Brain-inspired feature extraction for near sensor extreme edge processing with Spiking Neural Networks

Abstract

Motivated by the desire to bring intelligent processing at the Edge, enabling online learning on resource- and latency-constrained embedded devices has become increasingly appealing, as it has the potential to tackle a wide range of challenges: on the one hand, it can deal with on-the-fly adaptation to fast sensor-generated streams of data under changing environments and on the other hand, it can address a variety of challenges associated with offline training in the cloud, such as incurred energy consumption of sensor data transfers and extra memory storage for the training samples, but also data privacy and security concerns. Concurrently, maintaining low-latency and power-efficient inference is paramount for edge AI computing systems, and thus learning/adapting online with minimal incurred overhead is crucial.

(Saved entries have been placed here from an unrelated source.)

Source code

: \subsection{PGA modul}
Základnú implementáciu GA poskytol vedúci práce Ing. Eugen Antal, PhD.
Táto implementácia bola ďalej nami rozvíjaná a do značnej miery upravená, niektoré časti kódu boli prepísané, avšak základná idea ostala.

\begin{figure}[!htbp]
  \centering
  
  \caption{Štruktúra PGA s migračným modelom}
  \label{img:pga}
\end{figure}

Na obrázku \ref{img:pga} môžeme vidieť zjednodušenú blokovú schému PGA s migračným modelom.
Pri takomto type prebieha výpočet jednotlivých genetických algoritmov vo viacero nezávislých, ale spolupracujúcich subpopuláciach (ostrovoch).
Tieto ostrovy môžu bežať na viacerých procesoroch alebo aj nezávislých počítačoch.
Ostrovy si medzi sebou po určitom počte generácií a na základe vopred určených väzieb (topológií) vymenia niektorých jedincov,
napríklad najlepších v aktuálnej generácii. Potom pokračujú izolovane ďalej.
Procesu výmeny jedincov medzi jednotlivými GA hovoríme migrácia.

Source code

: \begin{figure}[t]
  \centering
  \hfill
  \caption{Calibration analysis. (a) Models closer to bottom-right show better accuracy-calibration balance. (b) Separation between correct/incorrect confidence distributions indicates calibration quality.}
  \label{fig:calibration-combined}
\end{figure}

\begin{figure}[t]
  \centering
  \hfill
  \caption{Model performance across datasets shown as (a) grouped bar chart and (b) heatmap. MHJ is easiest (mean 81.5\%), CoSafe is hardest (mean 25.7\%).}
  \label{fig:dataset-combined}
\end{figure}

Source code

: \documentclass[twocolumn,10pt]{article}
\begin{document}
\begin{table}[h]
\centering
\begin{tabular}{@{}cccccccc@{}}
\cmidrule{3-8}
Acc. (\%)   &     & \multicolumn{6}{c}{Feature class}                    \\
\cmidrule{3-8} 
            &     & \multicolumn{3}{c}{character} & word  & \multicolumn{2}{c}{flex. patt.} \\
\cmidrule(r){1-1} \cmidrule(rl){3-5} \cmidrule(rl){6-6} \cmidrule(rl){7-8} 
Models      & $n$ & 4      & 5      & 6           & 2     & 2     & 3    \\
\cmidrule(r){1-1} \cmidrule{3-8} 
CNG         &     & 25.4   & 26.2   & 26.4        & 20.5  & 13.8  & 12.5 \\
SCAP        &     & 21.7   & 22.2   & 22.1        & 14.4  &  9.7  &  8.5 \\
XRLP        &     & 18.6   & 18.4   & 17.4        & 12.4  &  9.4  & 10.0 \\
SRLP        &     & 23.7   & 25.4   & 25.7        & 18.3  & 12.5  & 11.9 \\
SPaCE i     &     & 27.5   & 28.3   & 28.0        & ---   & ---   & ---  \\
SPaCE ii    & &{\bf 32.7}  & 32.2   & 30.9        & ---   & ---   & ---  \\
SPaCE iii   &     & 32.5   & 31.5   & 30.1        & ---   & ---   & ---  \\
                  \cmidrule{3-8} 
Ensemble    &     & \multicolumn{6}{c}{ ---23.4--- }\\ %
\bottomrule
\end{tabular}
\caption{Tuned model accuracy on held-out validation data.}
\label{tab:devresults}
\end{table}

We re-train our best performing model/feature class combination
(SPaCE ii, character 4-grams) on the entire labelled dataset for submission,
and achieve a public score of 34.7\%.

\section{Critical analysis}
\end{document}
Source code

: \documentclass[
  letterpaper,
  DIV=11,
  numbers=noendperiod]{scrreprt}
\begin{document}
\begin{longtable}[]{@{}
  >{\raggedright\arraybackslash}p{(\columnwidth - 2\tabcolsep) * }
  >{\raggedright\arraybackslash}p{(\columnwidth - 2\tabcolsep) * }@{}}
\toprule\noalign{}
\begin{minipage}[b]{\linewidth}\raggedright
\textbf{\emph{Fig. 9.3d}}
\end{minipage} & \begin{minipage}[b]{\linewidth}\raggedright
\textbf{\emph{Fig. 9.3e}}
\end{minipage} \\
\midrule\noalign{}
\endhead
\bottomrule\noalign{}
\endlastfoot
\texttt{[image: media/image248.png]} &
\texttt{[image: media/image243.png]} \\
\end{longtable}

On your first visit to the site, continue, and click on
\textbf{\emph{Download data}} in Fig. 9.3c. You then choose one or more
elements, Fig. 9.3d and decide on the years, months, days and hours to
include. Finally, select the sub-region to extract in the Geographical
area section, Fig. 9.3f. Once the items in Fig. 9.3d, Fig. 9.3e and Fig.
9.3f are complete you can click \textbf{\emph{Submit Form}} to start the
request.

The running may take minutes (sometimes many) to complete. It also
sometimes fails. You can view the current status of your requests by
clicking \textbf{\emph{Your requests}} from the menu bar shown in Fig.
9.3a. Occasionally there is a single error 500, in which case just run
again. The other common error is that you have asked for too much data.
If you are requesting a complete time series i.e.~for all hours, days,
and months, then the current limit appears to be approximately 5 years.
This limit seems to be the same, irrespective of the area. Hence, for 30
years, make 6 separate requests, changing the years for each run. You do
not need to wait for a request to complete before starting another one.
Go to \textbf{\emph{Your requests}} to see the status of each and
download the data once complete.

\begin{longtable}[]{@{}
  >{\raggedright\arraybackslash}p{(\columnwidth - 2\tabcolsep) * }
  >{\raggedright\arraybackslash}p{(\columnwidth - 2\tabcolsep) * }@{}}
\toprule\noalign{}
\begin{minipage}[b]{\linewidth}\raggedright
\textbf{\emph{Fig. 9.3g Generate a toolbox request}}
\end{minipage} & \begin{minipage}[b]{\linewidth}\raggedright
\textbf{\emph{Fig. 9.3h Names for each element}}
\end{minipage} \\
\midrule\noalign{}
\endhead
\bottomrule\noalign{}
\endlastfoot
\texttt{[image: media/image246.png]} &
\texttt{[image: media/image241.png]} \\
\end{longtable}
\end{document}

In this work, we propose EON-1, an Edge ONline Learning SCNN (Spiking Convolutional Neural Network) processor with 1-bit synaptic weights, 1-spike per neuron and 1-neuron updated per input, which we have benchmarked for both ASIC and FPGA platforms. Our key contribution is proposing a binary and stochastic SDTP rule which, benchmarked in an ASIC node, achieves less than 1% energy overhead for inference. To our knowledge, our solution incurs the least energy overhead for inference, compared to state-of-the-art solutions, showing a better efficiency by at least a factor of 10x. We also report 94% and 77.65% accuracy on the MNIST and Fashion-MNIST classification tasks, and we achieve 0.09pJ/SOP and 1.5pJ/SOP energy efficiency during inference and learning, respectively. We extend our solution to demonstrate a practical use-case of performing inference in real-time UHD videos while coping with streaming data and we showcase 60 FPS UHD video processing.